Co-morbid diagnoses of ADHD and behavioral symptoms similar to those observed in ADHD are frequently reported in children with PAE (Aronson et al., 1997, Coles, 2001, Fryer et al., 2007b, Mick et al., 2002). However, the etiology and neuropsychological presentation of children with both PAE and ADHD differs from those in children with idiopathic ADHD (Crocker et al., 2011, Jacobson et al., 2011, Kingdon et al., 2016). Krauel et al. (2007) demonstrated that, during encoding, adolescents with ADHD activate additional regions in the superior parietal lobe and precuneus, a pattern suggestive of compensatory activation of attentional resources. Although we also found compensatory activation patterns in the FAS/PFAS group in this study, they occurred in somewhat different regions (e.g., greater hippocampal recruitment). These patterns of compensatory activation suggest that it may be possible to use the subsequent memory paradigm to differentiate between the encoding difficulties observed in FASD and ADHD in future studies with larger sample sizes.

4.2. Conclusions

This is the first study to examine patterns of neural activation predictive of successful memory formation in children with FASD and to report subsequent memory effects in a pediatric PAE-affected sample. Unlike the previous fMRI study investigating this topic (Sowell et al., 2007), which treated learning (encoding) and memory (recall/retrieval) impairment as representative of a single deficit, the current study design allowed us to examine PAE effects on activation patterns specifically during the encoding phase in successful memory formation.
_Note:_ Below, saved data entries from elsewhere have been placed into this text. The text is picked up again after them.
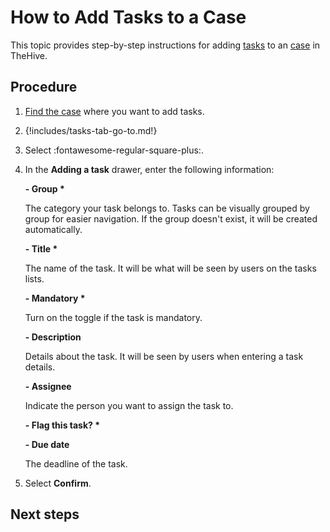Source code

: # How to Add Tasks to a Case

This topic provides step-by-step instructions for adding [tasks](../tasks/about-tasks.md) to an [case](../cases/about-cases.md) in TheHive.

## Procedure

1. [Find the case](../search-for-cases/find-a-case.md) where you want to add tasks.

2. {!includes/tasks-tab-go-to.md!}

3. Select :fontawesome-regular-square-plus:.

4. In the **Adding a task** drawer, enter the following information:

    **- Group \***

    The category your task belongs to. Tasks can be visually grouped by group for easier navigation. If the group doesn't exist, it will be created automatically.

    **- Title \***

    The name of the task. It will be what will be seen by users on the tasks lists.

    **- Mandatory \***

    Turn on the toggle if the task is mandatory.

    **- Description**

    Details about the task. It will be seen by users when entering a task details.

    **- Assignee**

    Indicate the person you want to assign the task to.

    **- Flag this task? \***

    **- Due date**

    The deadline of the task.

5. Select **Confirm**.

## Next steps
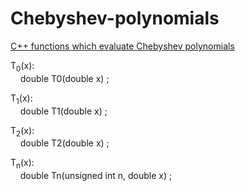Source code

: Chebyshev-polynomials
=====================

<a href="http://www.storage-b.com/math-numerical-analysis/27">C++ functions which evaluate Chebyshev polynomials</a>

T<sub>0</sub>(x):<br />
&nbsp;&nbsp;&nbsp;&nbsp;double T0(double x) ;

T<sub>1</sub>(x):<br />
&nbsp;&nbsp;&nbsp;&nbsp;double T1(double x) ;

T<sub>2</sub>(x):<br />
&nbsp;&nbsp;&nbsp;&nbsp;double T2(double x) ;

T<sub>n</sub>(x):<br />
&nbsp;&nbsp;&nbsp;&nbsp;double Tn(unsigned int n, double x) ;
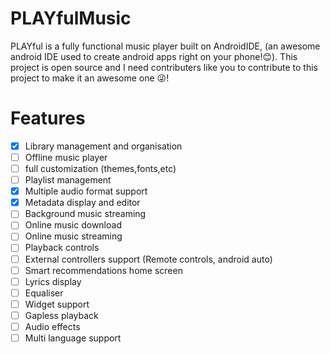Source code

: # PLAYfulMusic
PLAYful is a fully functional music player built on AndroidIDE, (an awesome android IDE used to create android apps right on your phone!😊). This project is open source and I need contributers like you to contribute to this project to make it an awesome one 😜!

# Features
- [x] Library management and organisation
- [ ] Offline music player
- [ ] full customization (themes,fonts,etc)
- [ ] Playlist management
- [x] Multiple audio format support
- [x] Metadata display and editor
- [ ] Background music streaming
- [ ] Online music download
- [ ] Online music streaming
- [ ] Playback controls
- [ ] External controllers support (Remote controls, android auto)
- [ ] Smart recommendations home screen
- [ ] Lyrics display
- [ ] Equaliser
- [ ] Widget support
- [ ] Gapless playback
- [ ] Audio effects
- [ ] Multi language support
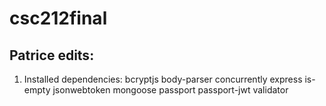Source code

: # csc212final

## Patrice edits:

1. Installed dependencies: bcryptjs body-parser concurrently express is-empty jsonwebtoken mongoose passport passport-jwt validator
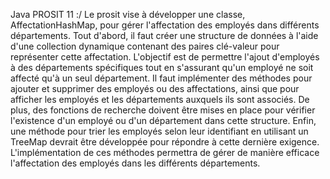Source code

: Java
PROSIT 11 :/ Le prosit vise à développer une classe, AffectationHashMap, pour gérer l'affectation des employés dans différents départements. Tout d'abord, il faut créer une structure de données à l'aide d'une collection dynamique contenant des paires clé-valeur pour représenter cette affectation. L'objectif est de permettre l'ajout d'employés à des départements spécifiques tout en s'assurant qu'un employé ne soit affecté qu'à un seul département. Il faut implémenter des méthodes pour ajouter et supprimer des employés ou des affectations, ainsi que pour afficher les employés et les départements auxquels ils sont associés. De plus, des fonctions de recherche doivent être mises en place pour vérifier l'existence d'un employé ou d'un département dans cette structure. Enfin, une méthode pour trier les employés selon leur identifiant en utilisant un TreeMap devrait être développée pour répondre à cette dernière exigence. L'implémentation de ces méthodes permettra de gérer de manière efficace l'affectation des employés dans les différents départements.
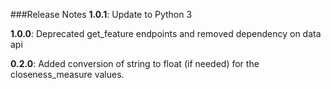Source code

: ###Release Notes
**1.0.1**:
Update to Python 3

**1.0.0**:
Deprecated get_feature endpoints and removed dependency on data api

**0.2.0**:
Added conversion of string to float (if needed) for the closeness_measure values.

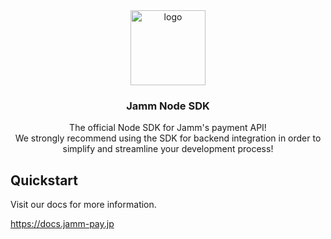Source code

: <div align="center">
  <a href="https://github.com/jamm-pay/node-sdk">
    <img src="https://assets.jamm-pay.jp/brand/jamm_logo.png" alt="logo" width="120" height="120">
  </a>
  <h3 align="center">Jamm Node SDK</h3>
  <p align="center">
    The official Node SDK for Jamm's payment API!
    <br />
    We strongly recommend using the SDK for backend integration in order to simplify and streamline your development process!
  </p>
</div>

## Quickstart

Visit our docs for more information.

<https://docs.jamm-pay.jp>
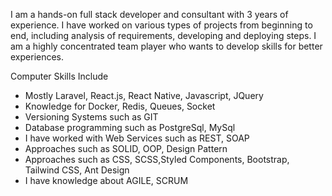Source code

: I am a hands-on full stack developer and consultant with 3 years of experience. I have worked on various types of projects from beginning to end, including analysis of requirements, developing and deploying steps. I am a highly concentrated team player who wants to develop skills for better experiences.


Computer Skills Include

- Mostly Laravel, React.js, React Native, Javascript, JQuery
- Knowledge for Docker, Redis, Queues, Socket
- Versioning Systems such as GIT
- Database programming such as PostgreSql, MySql
- I have worked with Web Services such as REST, SOAP
- Approaches such as SOLID, OOP, Design Pattern
- Approaches such as CSS, SCSS,Styled Components, Bootstrap, Tailwind CSS, Ant Design
- I have knowledge about AGILE, SCRUM
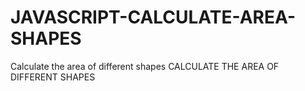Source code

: # JAVASCRIPT-CALCULATE-AREA-SHAPES
Calculate the area of different  shapes CALCULATE THE AREA OF DIFFERENT SHAPES 
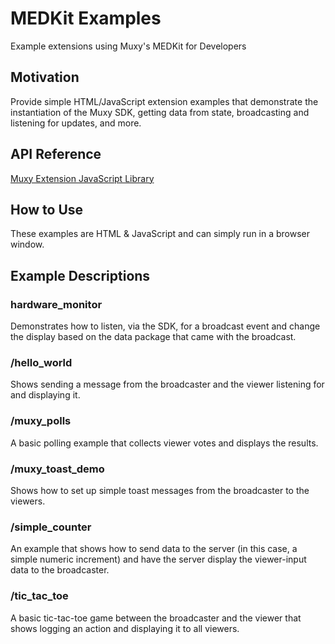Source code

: # MEDKit Examples

Example extensions using Muxy's MEDKit for Developers

## Motivation

Provide simple HTML/JavaScript extension examples that demonstrate the instantiation of the Muxy SDK, getting data from state, broadcasting and listening for updates, and more.

## API Reference

[Muxy Extension JavaScript Library](https://dev.muxy.io/javascript/index.html)

## How to Use

These examples are HTML & JavaScript and can simply run in a browser window.

## Example Descriptions

### hardware_monitor

Demonstrates how to listen, via the SDK, for a broadcast event and change the display based on the data package that came with the broadcast.

### /hello_world

Shows sending a message from the broadcaster and the viewer listening for and displaying it.

### /muxy_polls

A basic polling example that collects viewer votes and displays the results.

### /muxy_toast_demo

Shows how to set up simple toast messages from the broadcaster to the viewers.

### /simple_counter

An example that shows how to send data to the server (in this case, a simple numeric increment) and have the server display the viewer-input data to the broadcaster.

### /tic_tac_toe

A basic tic-tac-toe game between the broadcaster and the viewer that shows logging an action and displaying it to all viewers.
Within the FAS/PFAS group, we observed a reduction in activation in the parahippocampal gyri that appears to be compensated for by the recruitment of additional neural regions outside of the subsequent memory network identified for the sample as a whole, as well as increased activation in the hippocampus. This study provides a novel contribution to the literature by validating the subsequent memory paradigm for use in this clinical population and by demonstrating that children with FAS and PFAS recruit compensatory attentional and other neural resources to support successful memory formation.

Author contributions

CEL conducted this study as part of her doctoral dissertation. She reviewed the literature, contributed to the conceptualization and design of the study, administered neurobehavioral and neuroimaging assessments, conducted the data analysis and interpretation of the findings, and wrote up the paper for publication.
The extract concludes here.